Note that library reduction is only done after unpacking udebs for inclusion in an image; the libraries included in udebs are never reduced.
The localudebs directory allows to use a different version of udebs than is available from the mirror you use. This can be used to test a new version of a udeb or to run the installer with a debug version of a udeb. It can also be used to build an image with a custom udeb.
To use a local udeb, just copy it into the directory. A Packages file will be generated automatically. Your udeb should have a version equal to or greater than the udeb currently on the mirror you use.
Note that local udebs will only be included in the image if the udeb would be included in a normal build too. So it has to be selected by the pkg-list script. Create a pkg-lists/local or pkg-lists/< to add udebs to the image that would not normally be included.
image>/local
Some things to keep in mind when using localudebs.
If you add an extra udeb, its dependencies will be included too. If those dependencies include virtual packages, the result is not always what you'd expect.
Adding extra udebs will increase the size of the initrd; some architectures have limits for initrd size.
If you use a sources.list.udeb.local, make sure to add as the first line:
deb copy:<path-from-root-to>/installer/build/ localudebs/
Don't forget to clean up after you're finished.
Hopefully this paper will help make Debian Installer more accessible to new developers. If you have any suggestions to improve this document, please mail them to the debian-boot list or the author. The intention of the author is to use this paper as the basis for a d-i developers reference.
For any kind of work on Debian Installer, you should check out the d-i SVN repository on alioth:
$ svn co svn+ssh://svn.debian.org/svn/d-i/trunk
Subscription to the debian-boot list is recommended. To request commit access to the repository, please send a mail to that list.
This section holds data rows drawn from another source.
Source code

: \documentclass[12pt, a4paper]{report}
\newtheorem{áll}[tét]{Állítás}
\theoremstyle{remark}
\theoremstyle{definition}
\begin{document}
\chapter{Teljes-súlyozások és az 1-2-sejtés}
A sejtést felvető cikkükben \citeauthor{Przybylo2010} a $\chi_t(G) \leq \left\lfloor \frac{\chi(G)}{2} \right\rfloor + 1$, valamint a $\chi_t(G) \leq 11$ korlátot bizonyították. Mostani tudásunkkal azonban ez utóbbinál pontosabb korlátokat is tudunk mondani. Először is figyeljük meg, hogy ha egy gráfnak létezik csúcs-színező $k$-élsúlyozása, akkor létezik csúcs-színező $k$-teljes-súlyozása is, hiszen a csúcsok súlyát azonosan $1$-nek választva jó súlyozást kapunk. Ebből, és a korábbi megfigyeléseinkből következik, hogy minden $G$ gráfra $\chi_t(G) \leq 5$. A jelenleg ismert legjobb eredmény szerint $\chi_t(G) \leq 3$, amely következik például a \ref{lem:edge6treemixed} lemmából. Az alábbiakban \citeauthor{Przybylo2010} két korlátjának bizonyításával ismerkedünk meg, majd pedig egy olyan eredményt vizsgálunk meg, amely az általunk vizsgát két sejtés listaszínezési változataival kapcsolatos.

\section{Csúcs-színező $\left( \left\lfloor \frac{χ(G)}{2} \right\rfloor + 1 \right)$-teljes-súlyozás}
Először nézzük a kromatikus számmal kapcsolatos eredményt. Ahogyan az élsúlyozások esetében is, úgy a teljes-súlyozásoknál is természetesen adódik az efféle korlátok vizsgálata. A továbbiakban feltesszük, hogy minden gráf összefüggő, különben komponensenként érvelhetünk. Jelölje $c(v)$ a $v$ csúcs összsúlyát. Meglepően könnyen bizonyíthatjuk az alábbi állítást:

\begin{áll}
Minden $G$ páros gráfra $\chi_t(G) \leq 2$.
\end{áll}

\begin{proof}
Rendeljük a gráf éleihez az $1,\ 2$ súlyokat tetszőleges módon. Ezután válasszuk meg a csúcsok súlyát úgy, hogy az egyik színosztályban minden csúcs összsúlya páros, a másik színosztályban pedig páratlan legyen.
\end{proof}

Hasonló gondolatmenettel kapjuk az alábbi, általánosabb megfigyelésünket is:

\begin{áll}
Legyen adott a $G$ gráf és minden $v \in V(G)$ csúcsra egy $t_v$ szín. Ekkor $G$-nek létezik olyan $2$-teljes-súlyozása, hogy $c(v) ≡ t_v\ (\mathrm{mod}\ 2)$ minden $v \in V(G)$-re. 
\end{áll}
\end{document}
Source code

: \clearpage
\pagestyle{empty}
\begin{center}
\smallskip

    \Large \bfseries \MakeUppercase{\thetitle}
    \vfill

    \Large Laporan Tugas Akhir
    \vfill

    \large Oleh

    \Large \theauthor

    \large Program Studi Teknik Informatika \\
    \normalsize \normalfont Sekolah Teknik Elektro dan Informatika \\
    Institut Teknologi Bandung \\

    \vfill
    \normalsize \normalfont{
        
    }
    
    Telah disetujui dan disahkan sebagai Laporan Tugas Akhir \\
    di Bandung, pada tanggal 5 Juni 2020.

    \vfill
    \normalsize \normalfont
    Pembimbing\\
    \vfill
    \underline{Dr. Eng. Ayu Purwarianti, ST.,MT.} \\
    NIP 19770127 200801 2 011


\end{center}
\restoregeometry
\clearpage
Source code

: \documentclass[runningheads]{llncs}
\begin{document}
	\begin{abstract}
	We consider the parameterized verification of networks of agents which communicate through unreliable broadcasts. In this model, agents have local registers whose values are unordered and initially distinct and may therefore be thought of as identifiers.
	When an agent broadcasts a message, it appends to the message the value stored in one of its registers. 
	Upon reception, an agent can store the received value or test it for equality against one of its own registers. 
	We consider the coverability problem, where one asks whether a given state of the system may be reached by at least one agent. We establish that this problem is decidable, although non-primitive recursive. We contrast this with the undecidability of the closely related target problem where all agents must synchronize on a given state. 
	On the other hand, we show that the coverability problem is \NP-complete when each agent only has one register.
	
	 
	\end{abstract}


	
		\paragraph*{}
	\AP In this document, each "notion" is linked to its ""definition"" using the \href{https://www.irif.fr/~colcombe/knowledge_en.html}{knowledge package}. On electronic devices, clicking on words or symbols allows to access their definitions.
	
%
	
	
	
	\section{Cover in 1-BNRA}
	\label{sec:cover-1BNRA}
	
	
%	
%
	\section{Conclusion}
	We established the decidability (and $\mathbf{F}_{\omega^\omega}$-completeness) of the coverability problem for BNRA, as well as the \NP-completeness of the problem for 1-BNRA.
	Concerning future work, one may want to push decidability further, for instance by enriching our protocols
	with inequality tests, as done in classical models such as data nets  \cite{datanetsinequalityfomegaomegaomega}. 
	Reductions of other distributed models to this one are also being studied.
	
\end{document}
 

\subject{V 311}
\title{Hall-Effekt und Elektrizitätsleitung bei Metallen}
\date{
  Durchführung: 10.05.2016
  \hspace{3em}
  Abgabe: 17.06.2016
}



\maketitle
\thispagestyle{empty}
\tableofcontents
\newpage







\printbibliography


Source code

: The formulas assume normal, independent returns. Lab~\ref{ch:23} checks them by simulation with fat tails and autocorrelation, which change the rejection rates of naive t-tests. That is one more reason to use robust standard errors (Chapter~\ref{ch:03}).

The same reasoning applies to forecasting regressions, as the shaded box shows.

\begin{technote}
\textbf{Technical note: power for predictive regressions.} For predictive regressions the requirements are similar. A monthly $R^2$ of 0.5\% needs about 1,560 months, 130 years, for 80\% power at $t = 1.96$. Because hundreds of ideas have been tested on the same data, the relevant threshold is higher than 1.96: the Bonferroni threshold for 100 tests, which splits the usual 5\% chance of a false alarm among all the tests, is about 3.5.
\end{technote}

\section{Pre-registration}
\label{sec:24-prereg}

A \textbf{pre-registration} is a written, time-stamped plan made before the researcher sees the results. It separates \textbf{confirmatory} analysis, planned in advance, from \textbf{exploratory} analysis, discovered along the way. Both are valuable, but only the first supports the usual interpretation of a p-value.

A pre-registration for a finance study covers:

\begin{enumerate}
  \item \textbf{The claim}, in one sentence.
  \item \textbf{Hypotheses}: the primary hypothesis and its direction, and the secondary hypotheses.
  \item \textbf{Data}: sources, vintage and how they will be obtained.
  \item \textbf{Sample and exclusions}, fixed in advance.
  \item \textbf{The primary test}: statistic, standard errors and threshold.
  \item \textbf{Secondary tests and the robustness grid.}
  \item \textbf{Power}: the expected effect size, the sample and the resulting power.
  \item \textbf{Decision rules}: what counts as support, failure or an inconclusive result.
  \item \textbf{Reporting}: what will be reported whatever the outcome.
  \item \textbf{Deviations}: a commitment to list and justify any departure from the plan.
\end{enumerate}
Some additional development oriented documentation can be found in the repository under installer/doc/devel or in README files included with the source for various components.
[1] Some architectures currently do not use partman for partitioning, file system creation and mount point selection but instead use other components. Some architectures also use specific additional components as part of their default installation. However, this does not make them structurally different.
[2] With one exception. In floppy disk based installations, the initrd does not contain all needed components for stage 2, but it does have the ability to load additional components that belong to stage 1 or are needed for stage 2 from additional floppy disks.
[3]
The last question can also be rephrased as “what source lines are set up in the /etc/apt/sources.list file for the target system”.
[4] If you want to load optional components when installing at the default priority, just back out to the menu and select the component that installs additional installer components.
[5] Of course, the source package for a udeb does need to contain a proper licence and changelog.
[6]
The file installer/doc/devel/menu-item-numbers.txt in the d-i SVN repository documents menu numbers currently in use.
[7] This entails unpacking the tarball into the correct location on the master mirror server and creating/updating the correct symlinks. See for example http://ftp.debian.org/debian/dists/sid/main/installer-i386/.
[8] This includes the daily built images available from http://www.debian.org/devel/debian-installer. These are generated and uploaded from machines run by d-i porters using the daily-build script.
[9]
This is accomplished by including the /installer/build/unstable.cfg preconfiguration file in the initrd.